Capítulo XLIX
LA NUEVA CULTURA
No se infiere de ningún testimonio que los griegos de la época helenística tuviesen la sensación de que con la muerte de Alejandro hubiese comenzado su decadencia. Al contrario, el bienestar material les dio la impresión de una vigorosa resurrección. El advenimiento de las nuevas dinastías grecomacedonias en los tronos de Seleucia, Egipto, etc., abrió los mercados de estos países, necesitados un poco de todo: el comercio mediterráneo no había sido nunca tan floreciente.
El largo aprendizaje hecho desde los tiempos de Pericles situó a los banqueros de Atenas en una posición preeminente. Instalaron sucursales en las nuevas capitales y monopolizaron todas sus transacciones.
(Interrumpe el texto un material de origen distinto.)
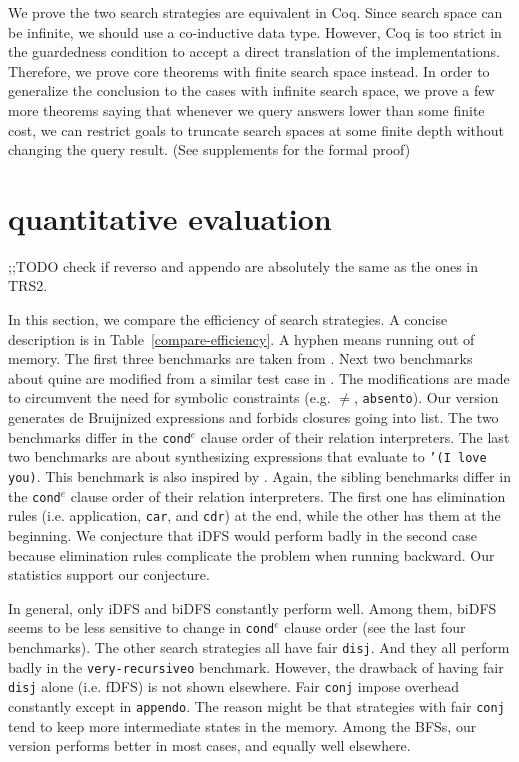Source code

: \documentclass[format=acmlarge, review=true, authordraft=true]{acmart}
\newcommand{\conde}{\texttt{cond$^e$} }
\newcommand{\conj}{\texttt{conj}}
\newcommand{\disj}{\texttt{disj}}
\begin{document}
We prove the two search strategies are equivalent in Coq. Since search space 
can be infinite, we should use a co-inductive data type. However, Coq is too 
strict in the guardedness condition to accept a direct translation of the 
implementations. Therefore, we prove core theorems with finite search space 
instead. In order to generalize the conclusion to the cases with infinite 
search space, we prove a few more theorems saying that whenever we query 
answers lower than some finite cost, we can restrict goals to truncate search 
spaces at some finite depth without changing the query result. (See supplements 
for the formal proof)

\section{quantitative evaluation}

;;TODO check if reverso and appendo are absolutely the same as the ones in TRS2.

In this section, we compare the efficiency of search strategies. A concise 
description is in Table~\ref{compare-efficiency}. A hyphen means running out of 
memory. The first three benchmarks are taken from 
\citep{friedman_reasoned_2018}. Next two benchmarks about quine are modified 
from a similar test case in \citep{byrd2017unified}. The modifications are made 
to circumvent the need for symbolic constraints (e.g. $\neq$, 
\texttt{absento}). Our version generates de 
Bruijnized expressions and forbids closures going into list. The two benchmarks 
differ in the \conde clause order of their relation interpreters. The last two 
benchmarks are about synthesizing expressions that evaluate to \texttt{'(I love 
you)}. This benchmark is also inspired by \citep{byrd2017unified}. Again, the 
sibling benchmarks differ in the \conde clause order of their relation 
interpreters. The first one 
has elimination rules (i.e. application, \texttt{car}, and \texttt{cdr}) at the 
end, while the other has them at the beginning. We conjecture that iDFS would 
perform badly in the second case because elimination rules complicate the 
problem when running backward. Our statistics support our conjecture.

In general, only iDFS and biDFS constantly perform well. Among them, biDFS 
seems to be less sensitive to change in \conde clause order (see the last four 
benchmarks). The other search strategies all have fair \disj{}. And they all 
perform badly in the \texttt{very-recursiveo} benchmark. However, the drawback 
of having fair \disj{} alone (i.e. fDFS) is not shown elsewhere. Fair \conj{} 
impose overhead constantly except in \texttt{appendo}. The reason might be that 
strategies with fair \conj{} tend to keep more intermediate states in the 
memory. Among the BFSs, our version performs better in most cases, and equally 
well elsewhere. 
\end{document}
Uno de ellos, Antímenes, organizó en Rodas la primera compañía de seguros, que creada en principio como salvaguardia de la fuga de esclavos, se extendió después también a los naufragios y los saqueos de los piratas. La prima era del ocho por ciento. Los tesoros hallados en las cajas de los vencidos y de los sátrapas derrotados, puestos en circulación masivamente, provocaron una espiral inflacionista, a la cual los salarios no podían adaptarse, si bien, al finalizar el siglo III, se utilizase una especie de «escala móvil».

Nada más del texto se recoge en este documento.